(Dataset entries)
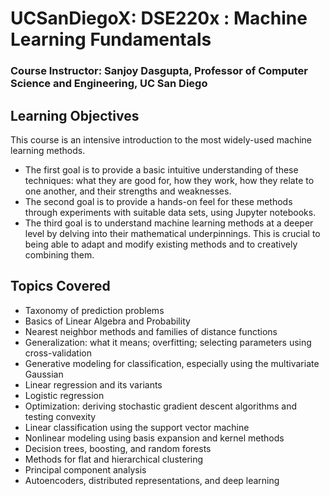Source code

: # UCSanDiegoX: DSE220x : Machine Learning Fundamentals 

### Course Instructor: Sanjoy Dasgupta, Professor of Computer Science and Engineering, UC San Diego

## Learning Objectives
This course is an intensive introduction to the most widely-used machine learning methods. 
* The first goal is to provide a basic intuitive understanding of these techniques: what they are good for, how they work, how they relate to one another, and their strengths and weaknesses. 
* The second goal is to provide a hands-on feel for these methods through experiments with suitable data sets, using Jupyter notebooks. 
* The third goal is to understand machine learning methods at a deeper level by delving into their mathematical underpinnings. This is crucial to being able to adapt and modify existing methods and to creatively combining them.

## Topics Covered
* Taxonomy of prediction problems
* Basics of Linear Algebra and Probability
* Nearest neighbor methods and families of distance functions
* Generalization: what it means; overfitting; selecting parameters using cross-validation
* Generative modeling for classification, especially using the multivariate Gaussian
* Linear regression and its variants
* Logistic regression
* Optimization: deriving stochastic gradient descent algorithms and testing convexity
* Linear classification using the support vector machine
* Nonlinear modeling using basis expansion and kernel methods
* Decision trees, boosting, and random forests
* Methods for flat and hierarchical clustering
* Principal component analysis
* Autoencoders, distributed representations, and deep learning


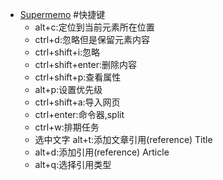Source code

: - [Supermemo](<Supermemo.md>) #快捷键
    - alt+c:定位到当前元素所在位置
    - ctrl+d:忽略但是保留元素内容
    - ctrl+shift+i:忽略
    - ctrl+shift+enter:删除内容
    - ctrl+shift+p:查看属性
    - alt+p:设置优先级
    - ctrl+shift+a:导入网页
    - ctrl+enter:命令器,split
    - ctrl+w:排期任务
    - 选中文字 alt+t:添加文章引用(reference) Title
    - alt+d:添加引用(reference) Article
    - alt+q:选择引用类型
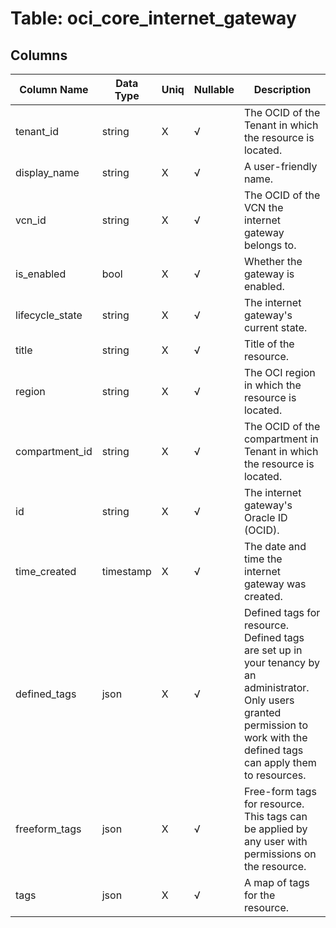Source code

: # Table: oci_core_internet_gateway

## Columns 

|  Column Name   |  Data Type  | Uniq | Nullable | Description | 
|  ----  | ----  | ----  | ----  | ---- | 
| tenant_id | string | X | √ | The OCID of the Tenant in which the resource is located. | 
| display_name | string | X | √ | A user-friendly name. | 
| vcn_id | string | X | √ | The OCID of the VCN the internet gateway belongs to. | 
| is_enabled | bool | X | √ | Whether the gateway is enabled. | 
| lifecycle_state | string | X | √ | The internet gateway's current state. | 
| title | string | X | √ | Title of the resource. | 
| region | string | X | √ | The OCI region in which the resource is located. | 
| compartment_id | string | X | √ | The OCID of the compartment in Tenant in which the resource is located. | 
| id | string | X | √ | The internet gateway's Oracle ID (OCID). | 
| time_created | timestamp | X | √ | The date and time the internet gateway was created. | 
| defined_tags | json | X | √ | Defined tags for resource. Defined tags are set up in your tenancy by an administrator. Only users granted permission to work with the defined tags can apply them to resources. | 
| freeform_tags | json | X | √ | Free-form tags for resource. This tags can be applied by any user with permissions on the resource. | 
| tags | json | X | √ | A map of tags for the resource. | 


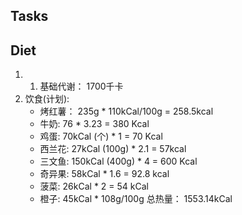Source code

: ## Tasks

## Diet
1. 1. 基础代谢： 1700千卡
2. 饮食(计划):
    * 烤红薯： 235g * 110kCal/100g = 258.5kcal
    * 牛奶: 76 * 3.23 = 380 Kcal
    * 鸡蛋: 70kCal (个) * 1 = 70 Kcal
    * 西兰花: 27kCal (100g) * 2.1 = 57kcal
    * 三文鱼: 150kCal (400g) * 4 = 600 Kcal
    * 奇异果: 58kCal * 1.6 = 92.8 kcal
    * 菠菜: 26kCal * 2 = 54 kCal
    * 橙子: 45kCal * 108g/100g
    总热量： 1553.14kCal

> TASK REQUIREMENTS
The line with "1.6 = 92.8 kcal" through the last line of the data: write these out exactly, and no others.

> TASK ANSWER
    * 奇异果: 58kCal * 1.6 = 92.8 kcal
    * 菠菜: 26kCal * 2 = 54 kCal
    * 橙子: 45kCal * 108g/100g
    总热量： 1553.14kCal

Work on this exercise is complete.